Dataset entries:
____

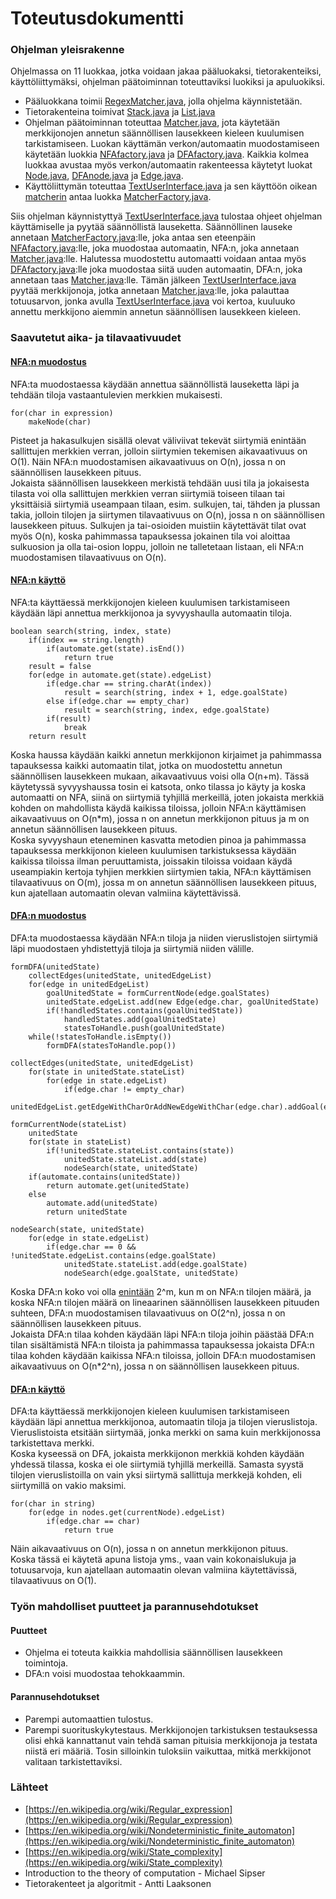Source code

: # Toteutusdokumentti  

### Ohjelman yleisrakenne  
Ohjelmassa on 11 luokkaa, jotka voidaan jakaa pääluokaksi, tietorakenteiksi, käyttöliittymäksi, ohjelman päätoiminnan toteuttaviksi luokiksi ja apuluokiksi.  

* Pääluokkana toimii [RegexMatcher.java](https://github.com/Jeeses313/RegexMatcher/blob/master/src/main/java/regexmatcher/RegexMatcher.java), jolla ohjelma käynnistetään.  
* Tietorakenteina toimivat [Stack.java](https://github.com/Jeeses313/RegexMatcher/blob/master/src/main/java/regexmatcher/domain/Stack.java) ja [List.java](https://github.com/Jeeses313/RegexMatcher/blob/master/src/main/java/regexmatcher/domain/List.java)  
* Ohjelman päätoiminnan toteuttaa [Matcher.java](https://github.com/Jeeses313/RegexMatcher/blob/master/src/main/java/regexmatcher/util/Matcher.java), jota käytetään merkkijonojen annetun säännöllisen lausekkeen kieleen 
kuulumisen tarkistamiseen. Luokan käyttämän verkon/automaatin muodostamiseen käytetään luokkia [NFAfactory.java](https://github.com/Jeeses313/RegexMatcher/blob/master/src/main/java/regexmatcher/util/NFAfactory.java) ja 
[DFAfactory.java](https://github.com/Jeeses313/RegexMatcher/blob/master/src/main/java/regexmatcher/util/DFAfactory.java). Kaikkia kolmea luokkaa avustaa myös verkon/automaatin rakenteessa käytetyt luokat 
[Node.java](https://github.com/Jeeses313/RegexMatcher/blob/master/src/main/java/regexmatcher/domain/Node.java), [DFAnode.java](https://github.com/Jeeses313/RegexMatcher/blob/master/src/main/java/regexmatcher/domain/DFAnode.java) ja 
[Edge.java](https://github.com/Jeeses313/RegexMatcher/blob/master/src/main/java/regexmatcher/domain/Edge.java).  
* Käyttöliittymän toteuttaa [TextUserInterface.java](https://github.com/Jeeses313/RegexMatcher/blob/master/src/main/java/regexmatcher/ui/TextUserInterface.java) ja 
sen käyttöön oikean [matcherin](https://github.com/Jeeses313/RegexMatcher/blob/master/src/main/java/regexmatcher/util/Matcher.java) antaa luokka 
[MatcherFactory.java](https://github.com/Jeeses313/RegexMatcher/blob/master/src/main/java/regexmatcher/util/MatcherFactory.java).  

Siis ohjelman käynnistyttyä [TextUserInterface.java](https://github.com/Jeeses313/RegexMatcher/blob/master/src/main/java/regexmatcher/ui/TextUserInterface.java) tulostaa ohjeet ohjelman käyttämiselle ja pyytää säännöllistä lauseketta. Säännöllinen lauseke 
annetaan [MatcherFactory.java](https://github.com/Jeeses313/RegexMatcher/blob/master/src/main/java/regexmatcher/util/MatcherFactory.java):lle, joka antaa sen eteenpäin [NFAfactory.java](https://github.com/Jeeses313/RegexMatcher/blob/master/src/main/java/regexmatcher/util/NFAfactory.java):lle, 
joka muodostaa automaatin, NFA:n, joka annetaan [Matcher.java](https://github.com/Jeeses313/RegexMatcher/blob/master/src/main/java/regexmatcher/util/Matcher.java):lle. Halutessa muodostettu automaatti voidaan antaa myös 
[DFAfactory.java](https://github.com/Jeeses313/RegexMatcher/blob/master/src/main/java/regexmatcher/util/DFAfactory.java):lle joka muodostaa siitä uuden automaatin, DFA:n, joka annetaan taas [Matcher.java](https://github.com/Jeeses313/RegexMatcher/blob/master/src/main/java/regexmatcher/util/Matcher.java):lle. 
Tämän jälkeen [TextUserInterface.java](https://github.com/Jeeses313/RegexMatcher/blob/master/src/main/java/regexmatcher/ui/TextUserInterface.java) pyytää merkkijonoja, jotka annetaan [Matcher.java](https://github.com/Jeeses313/RegexMatcher/blob/master/src/main/java/regexmatcher/util/Matcher.java):lle, joka 
palauttaa totuusarvon, jonka avulla [TextUserInterface.java](https://github.com/Jeeses313/RegexMatcher/blob/master/src/main/java/regexmatcher/ui/TextUserInterface.java) voi kertoa, kuuluuko annettu merkkijono aiemmin annetun säännöllisen lausekkeen kieleen.

### Saavutetut aika- ja tilavaativuudet  

#### [NFA:n muodostus](https://github.com/Jeeses313/RegexMatcher/blob/master/src/main/java/regexmatcher/util/NFAfactory.java)  
NFA:ta muodostaessa käydään annettua säännöllistä lauseketta läpi ja tehdään tiloja vastaantulevien merkkien mukaisesti.  
```
for(char in expression)
	makeNode(char)
```  
Pisteet ja hakasulkujen sisällä olevat väliviivat tekevät siirtymiä enintään sallittujen merkkien verran, jolloin siirtymien tekemisen aikavaativuus on O(1). Näin NFA:n muodostamisen aikavaativuus on O(n), jossa n on säännöllisen lausekkeen pituus.  
Jokaista säännöllisen lausekkeen merkistä tehdään uusi tila ja jokaisesta tilasta voi olla sallittujen merkkien verran siirtymiä toiseen tilaan tai yksittäisiä siirtymiä useampaan tilaan, esim. sulkujen, tai, tähden ja plussan takia, jolloin tilojen ja siirtymen tilavaativuus on O(n), jossa n on säännöllisen lausekkeen pituus. 
Sulkujen ja tai-osioiden muistiin käytettävät tilat ovat myös O(n), koska pahimmassa tapauksessa jokainen tila voi aloittaa sulkuosion ja olla tai-osion loppu, jolloin ne talletetaan listaan, eli NFA:n muodostamisen tilavaativuus on O(n).  

#### [NFA:n käyttö](https://github.com/Jeeses313/RegexMatcher/blob/master/src/main/java/regexmatcher/util/Matcher.java)  
NFA:ta käyttäessä merkkijonojen kieleen kuulumisen tarkistamiseen käydään läpi annettua merkkijonoa ja syvyyshaulla automaatin tiloja.  
```
boolean search(string, index, state)
	if(index == string.length)
		if(automate.get(state).isEnd())
			return true
	result = false
	for(edge in automate.get(state).edgeList)
		if(edge.char == string.charAt(index))
			result = search(string, index + 1, edge.goalState)
		else if(edge.char == empty_char)
			result = search(string, index, edge.goalState)
		if(result)
			break
	return result
```  
Koska haussa käydään kaikki annetun merkkijonon kirjaimet ja pahimmassa tapauksessa kaikki automaatin tilat, jotka on muodostettu annetun säännöllisen lausekkeen mukaan, aikavaativuus voisi olla O(n+m). 
Tässä käytetyssä syvyyshaussa tosin ei katsota, onko tilassa jo käyty ja koska automaatti on NFA, siinä on siirtymiä tyhjillä merkeillä, joten jokaista merkkiä kohden on mahdollista käydä kaikissa tiloissa, jolloin NFA:n käyttämisen 
aikavaativuus on O(n*m), jossa n on annetun merkkijonon pituus ja m on annetun säännöllisen lausekkeen pituus.  
Koska syvyyshaun eteneminen kasvatta metodien pinoa ja pahimmassa tapauksessa merkkijonon kieleen kuulumisen tarkistuksessa käydään kaikissa tiloissa ilman peruuttamista, joissakin tiloissa voidaan käydä useampiakin kertoja 
tyhjien merkkien siirtymien takia, NFA:n käyttämisen tilavaativuus on O(m), jossa m on annetun säännöllisen lausekkeen pituus, kun ajatellaan automaatin olevan valmiina käytettävissä.

#### [DFA:n muodostus](https://github.com/Jeeses313/RegexMatcher/blob/master/src/main/java/regexmatcher/util/DFAfactory.java)  
DFA:ta muodostaessa käydään NFA:n tiloja ja niiden vieruslistojen siirtymiä läpi muodostaen yhdistettyjä tiloja ja siirtymiä niiden välille.  
```
formDFA(unitedState)
	collectEdges(unitedState, unitedEdgeList)
	for(edge in unitedEdgeList)
		goalUnitedState = formCurrentNode(edge.goalStates)
		unitedState.edgeList.add(new Edge(edge.char, goalUnitedState)
		if(!handledStates.contains(goalUnitedState))
			handledStates.add(goalUnitedState)
			statesToHandle.push(goalUnitedState)
	while(!statesToHandle.isEmpty())
		formDFA(statesToHandle.pop())

collectEdges(unitedState, unitedEdgeList)
	for(state in unitedState.stateList)
		for(edge in state.edgeList)
			if(edge.char != empty_char)
				unitedEdgeList.getEdgeWithCharOrAddNewEdgeWithChar(edge.char).addGoal(edge.goalState)
				
formCurrentNode(stateList)
	unitedState
	for(state in stateList)
		if(!unitedState.stateList.contains(state))
			unitedState.stateList.add(state)
			nodeSearch(state, unitedState)
	if(automate.contains(unitedState))
		return automate.get(unitedState)
	else
		automate.add(unitedState)
		return unitedState
		
nodeSearch(state, unitedState)
	for(edge in state.edgeList)
		if(edge.char == 0 && !unitedState.edgeList.contains(edge.goalState)
			unitedState.stateList.add(edge.goalState)
			nodeSearch(edge.goalState, unitedState)
```  
Koska DFA:n koko voi olla [enintään](https://en.wikipedia.org/wiki/State_complexity) 2^m, kun m on NFA:n tilojen määrä, ja koska NFA:n tilojen määrä on lineaarinen säännöllisen lausekkeen pituuden suhteen, 
DFA:n muodostamisen tilavaativuus on O(2^n), jossa n on säännöllisen lausekkeen pituus.  
Jokaista DFA:n tilaa kohden käydään läpi NFA:n tiloja joihin päästää DFA:n tilan sisältämistä NFA:n tiloista ja pahimmassa tapauksessa jokaista DFA:n tilaa 
kohden käydään kaikissa NFA:n tiloissa, jolloin DFA:n muodostamisen aikavaativuus on O(n*2^n), jossa n on säännöllisen lausekkeen pituus.  

#### [DFA:n käyttö](https://github.com/Jeeses313/RegexMatcher/blob/master/src/main/java/regexmatcher/util/Matcher.java)  
DFA:ta käyttäessä merkkijonojen kieleen kuulumisen tarkistamiseen käydään läpi annettua merkkijonoa, automaatin tiloja ja tilojen vieruslistoja. Vieruslistoista etsitään siirtymää, jonka merkki on sama kuin merkkijonossa tarkistettava merkki.  
Koska kyseessä on DFA, jokaista merkkijonon merkkiä kohden käydään yhdessä tilassa, koska ei ole siirtymiä tyhjillä merkeillä. Samasta syystä tilojen vieruslistoilla on vain yksi siirtymä sallittuja merkkejä kohden, eli siirtymillä on vakio maksimi. 
```
for(char in string)
	for(edge in nodes.get(currentNode).edgeList)
		if(edge.char == char)
			return true
```  
Näin aikavaativuus on O(n), jossa n on annetun merkkijonon pituus.  
Koska tässä ei käytetä apuna listoja yms., vaan vain kokonaislukuja ja totuusarvoja, kun ajatellaan automaatin olevan valmiina käytettävissä, tilavaativuus on O(1).  

### Työn mahdolliset puutteet ja parannusehdotukset  
#### Puutteet  
* Ohjelma ei toteuta kaikkia mahdollisia säännöllisen lausekkeen toimintoja.  
* DFA:n voisi muodostaa tehokkaammin.  

#### Parannusehdotukset  
* Parempi automaattien tulostus.  
* Parempi suorituskykytestaus. Merkkijonojen tarkistuksen testauksessa olisi ehkä kannattanut vain tehdä saman pituisia merkkijonoja ja testata niistä eri määriä. Tosin silloinkin tuloksiin vaikuttaa, mitkä merkkijonot valitaan tarkistettaviksi. 

### Lähteet  
* [https://en.wikipedia.org/wiki/Regular_expression](https://en.wikipedia.org/wiki/Regular_expression)  
* [https://en.wikipedia.org/wiki/Nondeterministic_finite_automaton](https://en.wikipedia.org/wiki/Nondeterministic_finite_automaton)  
* [https://en.wikipedia.org/wiki/State_complexity](https://en.wikipedia.org/wiki/State_complexity)  
* Introduction to the theory of computation - Michael Sipser  
* Tietorakenteet ja algoritmit - Antti Laaksonen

____

▶ [PROBLEM DESCRIPTION]:
Your reply should be the lines of the records from the start through the line with "merkkijonojen annetun säännöllisen lausekkeen kieleen", copied word for word, pictures omitted.

▶ [TASK SOLUTION]:
Source code

: # Toteutusdokumentti  

### Ohjelman yleisrakenne  
Ohjelmassa on 11 luokkaa, jotka voidaan jakaa pääluokaksi, tietorakenteiksi, käyttöliittymäksi, ohjelman päätoiminnan toteuttaviksi luokiksi ja apuluokiksi.  

* Pääluokkana toimii [RegexMatcher.java](https://github.com/Jeeses313/RegexMatcher/blob/master/src/main/java/regexmatcher/RegexMatcher.java), jolla ohjelma käynnistetään.  
* Tietorakenteina toimivat [Stack.java](https://github.com/Jeeses313/RegexMatcher/blob/master/src/main/java/regexmatcher/domain/Stack.java) ja [List.java](https://github.com/Jeeses313/RegexMatcher/blob/master/src/main/java/regexmatcher/domain/List.java)  
* Ohjelman päätoiminnan toteuttaa [Matcher.java](https://github.com/Jeeses313/RegexMatcher/blob/master/src/main/java/regexmatcher/util/Matcher.java), jota käytetään merkkijonojen annetun säännöllisen lausekkeen kieleen 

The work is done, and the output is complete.